Inspired by Rudyard Kipling's novel Kim, Vivien Leigh's mom played a game with her while Vivien was still a baby: she would put different objects on a tray, wait for her daughter to memorize them and cleared the tray. Viv had to say which objects had been there and where they were exactly. The game must have greatly contributed to Vivien's amazing memory in adult life.
When Vivien's star was still rising, her first manager and Alexander Korda were the two main driving forces behind her promotion. Korda thought that in order to successfully advertise his young star, her exotic childhood needs to be addressed while ignoring the more generic stuff like the fact that as an adult she was living in UK and had a normal family and a child.
Coeks Gordon, Tour Chief Technician of one of Viv's plays has this to say about the star's behavior: When we would arrive in each theater she would ask me to gather the crews together, and then I would introduce her to everyone. She also asked me to find out any particular facts regarding the crew members and she would then ask them about it.
The day Vivien Leigh died, lights in front of all the West End theaters were turned off for one hour to commemorate her.

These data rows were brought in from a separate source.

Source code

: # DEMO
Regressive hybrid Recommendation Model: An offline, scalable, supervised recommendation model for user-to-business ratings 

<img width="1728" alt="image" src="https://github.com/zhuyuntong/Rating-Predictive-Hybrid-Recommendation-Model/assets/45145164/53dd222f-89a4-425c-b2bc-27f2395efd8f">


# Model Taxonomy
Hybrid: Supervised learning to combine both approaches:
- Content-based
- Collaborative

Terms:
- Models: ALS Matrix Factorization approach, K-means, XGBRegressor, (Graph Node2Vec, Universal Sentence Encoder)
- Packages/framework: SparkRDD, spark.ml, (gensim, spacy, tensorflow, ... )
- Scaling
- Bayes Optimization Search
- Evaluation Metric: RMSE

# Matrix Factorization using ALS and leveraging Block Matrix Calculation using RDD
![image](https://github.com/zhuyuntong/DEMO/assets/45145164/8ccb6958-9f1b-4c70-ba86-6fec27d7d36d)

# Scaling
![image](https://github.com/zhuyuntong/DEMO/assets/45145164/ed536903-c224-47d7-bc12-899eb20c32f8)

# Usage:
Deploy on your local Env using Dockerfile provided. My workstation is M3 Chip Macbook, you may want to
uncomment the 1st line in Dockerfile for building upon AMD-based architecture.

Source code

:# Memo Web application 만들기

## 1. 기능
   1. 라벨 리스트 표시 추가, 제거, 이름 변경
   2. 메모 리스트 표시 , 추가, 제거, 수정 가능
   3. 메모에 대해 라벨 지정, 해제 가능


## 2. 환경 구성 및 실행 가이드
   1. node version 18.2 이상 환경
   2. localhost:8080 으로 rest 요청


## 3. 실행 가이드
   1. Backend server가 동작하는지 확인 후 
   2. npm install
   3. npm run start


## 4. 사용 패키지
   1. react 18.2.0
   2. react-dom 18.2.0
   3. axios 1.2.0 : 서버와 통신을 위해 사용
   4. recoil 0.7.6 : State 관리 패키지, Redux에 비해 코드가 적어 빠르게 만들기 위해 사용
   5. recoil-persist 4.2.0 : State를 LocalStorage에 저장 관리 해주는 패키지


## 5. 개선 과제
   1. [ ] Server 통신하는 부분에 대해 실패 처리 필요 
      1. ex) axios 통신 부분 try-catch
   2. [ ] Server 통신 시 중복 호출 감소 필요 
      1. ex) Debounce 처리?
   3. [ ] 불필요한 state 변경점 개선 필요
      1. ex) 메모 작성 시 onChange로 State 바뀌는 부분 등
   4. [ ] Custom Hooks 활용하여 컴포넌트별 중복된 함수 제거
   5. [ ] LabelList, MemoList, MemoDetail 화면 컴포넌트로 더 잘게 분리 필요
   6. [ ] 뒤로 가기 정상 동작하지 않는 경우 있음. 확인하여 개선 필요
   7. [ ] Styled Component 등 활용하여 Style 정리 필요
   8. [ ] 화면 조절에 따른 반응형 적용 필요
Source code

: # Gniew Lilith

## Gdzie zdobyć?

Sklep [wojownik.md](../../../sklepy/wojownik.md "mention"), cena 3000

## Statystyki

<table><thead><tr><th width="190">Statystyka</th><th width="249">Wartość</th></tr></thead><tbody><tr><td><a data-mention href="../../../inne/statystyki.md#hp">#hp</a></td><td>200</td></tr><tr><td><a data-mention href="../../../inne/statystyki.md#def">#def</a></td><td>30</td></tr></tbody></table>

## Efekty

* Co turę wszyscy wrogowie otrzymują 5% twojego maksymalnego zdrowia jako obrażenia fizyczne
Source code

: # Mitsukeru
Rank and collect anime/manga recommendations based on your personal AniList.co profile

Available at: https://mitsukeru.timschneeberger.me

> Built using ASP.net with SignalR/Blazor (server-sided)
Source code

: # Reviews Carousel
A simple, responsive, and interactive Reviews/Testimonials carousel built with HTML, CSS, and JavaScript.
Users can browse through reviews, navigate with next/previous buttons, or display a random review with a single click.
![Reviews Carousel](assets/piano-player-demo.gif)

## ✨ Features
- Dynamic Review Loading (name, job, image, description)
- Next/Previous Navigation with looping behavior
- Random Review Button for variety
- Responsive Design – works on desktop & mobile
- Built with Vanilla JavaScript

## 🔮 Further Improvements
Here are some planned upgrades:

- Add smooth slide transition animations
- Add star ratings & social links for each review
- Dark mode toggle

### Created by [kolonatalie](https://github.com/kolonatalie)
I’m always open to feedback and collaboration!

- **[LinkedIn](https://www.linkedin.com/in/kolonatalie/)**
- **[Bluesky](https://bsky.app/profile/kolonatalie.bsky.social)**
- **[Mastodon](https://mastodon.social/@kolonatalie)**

Both Vivien Leigh and her love Laurence Olivier had India in their past. Viv was born and spent first five years of her life there. Olivier's uncle Sydney Olivier was a prominent civil servant, peaking at the position of Secretary for India. In January 1924, Laurence's older brother Dickie also moved to India, but to work on plantation. According to the pair's official biography The Oliviers, shortly after Dickie's departure, Laurence was so sad that he won't see his brother for at least 4 years that he initially wanted to move to India after finishing school. Fortunately for the cinema, he later changed his mind.
Despite great acting talent, Leigh had one weakness, confirmed time and time again by people around her: voice. In movies it did not matter that much (mic volume can always be increased), but theatre scene is unforgiving. The voice not only needs to be strong and loud, but it needs to be resistant to abuse as well, as stage actors scream their lungs sometimes many hours per day. Vivien's voice was not only on the quiet side, but it was also soft and a bit squeaky. She was fully aware of it all and worked hard on improving it since her early professional days, mostly under the guide of Elsie Fogerty, a legendary innovative voice teacher.
The play Richard II's finish almost ended in a catastrophe. After the last show, entire cast went to an official supper. Coming back from it, extremely overworked Vivien was driving and also in the car were: actress Florence Kahn, Val Gielgud (John's brother) and Felix Felton. While navigating through Burford Road, Vivien fell asleep and the car went off the road and onto a grassy hill. Thanks to how the terrain was shaped, the car did not crash nor fell and it all ended up no more than a serious scare.
Vivien Leigh's parents were French and Irish and so were Scarlett O’Hara’s (Gone with the Wind's main character's). This coincidence might have helped her land that role.
Leigh and Olivier once promised to themselves that they will never fly in airplanes separately. When both were working hard on bringing back the Old Vic to its former glory, Olivier's mental condition worsened due to endless stress and non-stop work. One time in Boston, Vivien was sitting in an airplane, waiting for her husband to join her after a short meeting. He made it even shorter than planned and rushed towards her driven by strong feeling that something might go wrong, but he still did not make it in time for the airplane's departure. When the machine started moving, he was 3 feet away from it. He stopped and began crying intensively. Despite his bad premonition, nothing happened... BUT! Two days later, the pair was in another airplane and during flight one of the four engines started burning and fell off. One wing caught fire because of it and emergency landing in Connecticut had to be arranged. Fortunately, everyone made it out ok.